Justice WHITE, with whom Justice MARSHALL joins, dissenting from the denial of certiorari.
Petitioner Kerr-McGee Chemical Corporation (Kerr-McGee) owns a facility within the city limits of West Chicago, Illinois, that has been used since World War II to produce compounds derived from radioactive natural ores. Since 1956, the facility has been licensed by the Nuclear Regulatory Commission or its predecessor. Although the facility has not been in active operation since 1973, some nuclear materials continue to be stored at the site.
In 1980, respondent State of Illinois filed a complaint against petitioner in an Illinois state court alleging that the operation and maintenance of the facility violates the Illinois Environmental Protection Act, Ill.Rev.Stat. ch. 1111/2, 1001, et seq., and other state statutes pertaining to the disposal of hazardous wastes. Kerr-McGee petitioned to have the State's case removed to federal court, arguing that the state regulations have been preempted by the Atomic Energy Act, 42 U.S.C. [459 U.S. 1049 , 1051] 2011, et seq., which places the regulation of radioactive materials within the exclusive province of the Nuclear Regulatory Commission. The United States District Court for the Northern District of Illinois denied the State's motion to remand the case to the state court. The District Court found that the complaint necessarily involved the interpretation of federal law and thus was a claim "arising under . . . the laws of the United States" within the meaning of the removal statute, 28 U.S.C. 1441( b).* The complaint was dismissed by the District Court on preemption grounds.
On appeal, the United States Court of Appeals for the Seventh Circuit held that removal was improper. The Court of Appeals found that the State's complaint did not rely on or even allude to federal statutes or case law and that there was no basis for concluding that the State had drafted the complaint in order to defeat removal. Illinois v. Kerr-McGee Chemical Corp., 677 F.2d 571, 577 (CA7 1982). The issue of federal preemption, the court held, is "merely a defense to state law claims;" a defense based on federal law cannot be a ground for removal. Id., at 578. The District Court's decision was reversed and remanded with instructions to remand the case to the state court. Petitioner now seeks review of the Seventh Circuit's decision.
The holding in the present case is in direct conflict with a decision in the Second Circuit, North American Phillips Corp. v. Emery Air Freight Corp., 579 F.2d 229 (CA2 1978).

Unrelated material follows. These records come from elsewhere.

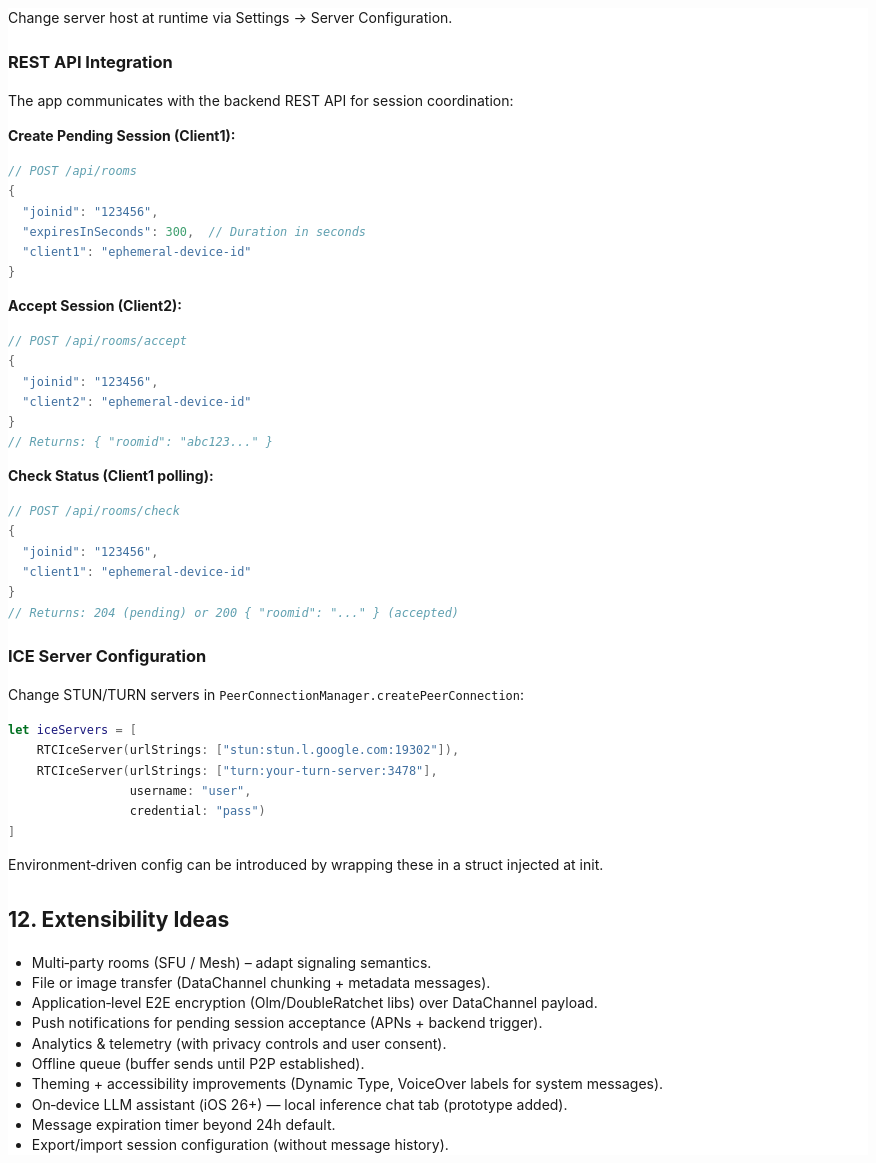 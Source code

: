 Change server host at runtime via Settings → Server Configuration.

### REST API Integration
The app communicates with the backend REST API for session coordination:

**Create Pending Session (Client1):**
```swift
// POST /api/rooms
{
  "joinid": "123456",
  "expiresInSeconds": 300,  // Duration in seconds
  "client1": "ephemeral-device-id"
}
```

**Accept Session (Client2):**
```swift
// POST /api/rooms/accept
{
  "joinid": "123456",
  "client2": "ephemeral-device-id"
}
// Returns: { "roomid": "abc123..." }
```

**Check Status (Client1 polling):**
```swift
// POST /api/rooms/check
{
  "joinid": "123456",
  "client1": "ephemeral-device-id"
}
// Returns: 204 (pending) or 200 { "roomid": "..." } (accepted)
```

### ICE Server Configuration
Change STUN/TURN servers in `PeerConnectionManager.createPeerConnection`:
```swift
let iceServers = [
    RTCIceServer(urlStrings: ["stun:stun.l.google.com:19302"]),
    RTCIceServer(urlStrings: ["turn:your-turn-server:3478"], 
                 username: "user", 
                 credential: "pass")
]
```

Environment‑driven config can be introduced by wrapping these in a struct injected at init.

## 12. Extensibility Ideas
* Multi‑party rooms (SFU / Mesh) – adapt signaling semantics.
* File or image transfer (DataChannel chunking + metadata messages).
* Application‑level E2E encryption (Olm/DoubleRatchet libs) over DataChannel payload.
* Push notifications for pending session acceptance (APNs + backend trigger).
* Analytics & telemetry (with privacy controls and user consent).
* Offline queue (buffer sends until P2P established).
* Theming + accessibility improvements (Dynamic Type, VoiceOver labels for system messages).
* On‑device LLM assistant (iOS 26+) — local inference chat tab (prototype added).
* Message expiration timer beyond 24h default.
* Export/import session configuration (without message history).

In North American Phillips, the Second Circuit found that the lack of reference to federal law in the complaint does not control the determination whether a federal question is presented . The court held that the substance of the allegations [459 U.S. 1049 , 1052] must be reviewed in order to determine "whether a federal law is a pivotal issue in the case, one that is basic in the determination of the conflict between the parties." Id., at 233.
The issue whether, or under what circumstances, a defendant's federal preemption claim presents a federal question sufficient to support removal of a state plaintiff's complaint which on its face raises only state claims, is a substantial one going to the heart of the power of federal courts to determine claims raised in state court proceedings. The Court should grant this case to resolve the conflict. Accordingly, I dissent from the denial of certiorari.